What makes interest only loans appealing is that you are not required to pay down the principal of your mortgage, therefore reducing your monthly payment. Interest-only payments improve the monthly cash flow, but for obvious reasons they are not a viable long term solution.
This is why private mortgages are meant to be short-term solutions—typically one to three years—to help borrowers achieve their goals while they improve their credit, or for emergency lending situations.
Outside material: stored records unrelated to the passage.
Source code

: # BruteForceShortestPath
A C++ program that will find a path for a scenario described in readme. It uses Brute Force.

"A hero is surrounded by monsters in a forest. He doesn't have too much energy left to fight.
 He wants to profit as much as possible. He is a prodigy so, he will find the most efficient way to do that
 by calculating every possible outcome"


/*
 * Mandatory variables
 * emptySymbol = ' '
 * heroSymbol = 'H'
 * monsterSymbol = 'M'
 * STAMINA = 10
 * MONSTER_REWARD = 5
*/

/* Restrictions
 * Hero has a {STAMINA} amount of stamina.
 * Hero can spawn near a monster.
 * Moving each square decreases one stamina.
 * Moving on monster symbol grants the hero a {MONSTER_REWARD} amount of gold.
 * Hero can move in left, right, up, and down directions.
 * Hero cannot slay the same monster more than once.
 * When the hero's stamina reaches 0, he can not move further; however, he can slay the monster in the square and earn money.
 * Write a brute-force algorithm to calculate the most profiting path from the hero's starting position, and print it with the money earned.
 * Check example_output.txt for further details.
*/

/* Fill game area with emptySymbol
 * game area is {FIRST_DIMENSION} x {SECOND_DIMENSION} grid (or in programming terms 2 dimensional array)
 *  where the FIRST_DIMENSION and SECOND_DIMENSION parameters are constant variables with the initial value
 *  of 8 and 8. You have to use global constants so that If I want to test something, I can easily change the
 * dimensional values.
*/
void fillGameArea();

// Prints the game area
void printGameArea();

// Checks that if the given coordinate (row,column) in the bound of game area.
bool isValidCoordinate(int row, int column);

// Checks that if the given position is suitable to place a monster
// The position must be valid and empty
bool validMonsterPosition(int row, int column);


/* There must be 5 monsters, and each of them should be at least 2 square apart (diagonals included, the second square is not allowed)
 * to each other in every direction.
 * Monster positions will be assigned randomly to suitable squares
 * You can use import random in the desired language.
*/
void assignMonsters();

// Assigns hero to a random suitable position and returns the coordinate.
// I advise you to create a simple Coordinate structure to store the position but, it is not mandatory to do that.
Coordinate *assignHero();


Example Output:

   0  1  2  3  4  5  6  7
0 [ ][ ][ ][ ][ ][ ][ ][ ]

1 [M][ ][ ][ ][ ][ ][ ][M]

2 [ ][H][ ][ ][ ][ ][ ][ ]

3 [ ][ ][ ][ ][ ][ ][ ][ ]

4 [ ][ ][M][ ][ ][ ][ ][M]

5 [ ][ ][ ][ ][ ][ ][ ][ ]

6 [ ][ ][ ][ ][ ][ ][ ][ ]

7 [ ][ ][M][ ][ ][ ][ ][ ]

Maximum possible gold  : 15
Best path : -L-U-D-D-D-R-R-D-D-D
Private mortgages have their place in the market, and are commonly used in some of the following cases:
- Borrowers with inadequate credit to qualify for a traditional bank mortgage
- Self-employed borrowers with unverifiable or unsteady income
- Emergency funding for those going through foreclosure, or those with property/income taxes in arrears
- For mobile homes or micro-condos (less than 600 square feet) that often can’t be financed/refinanced through a bank
- For second mortgages/investment properties
In terms of the key benefits of a private mortgage, Schenk cites the need for less documentation as part of the approval process, which he says can be useful for self-employed applicants who can have difficulty proving their income.
“Private lenders are also much more flexible when it comes to your credit history,” she said. “As long as you have sufficient down payment or equity in your property, private mortgages are relatively quick and simple to obtain.”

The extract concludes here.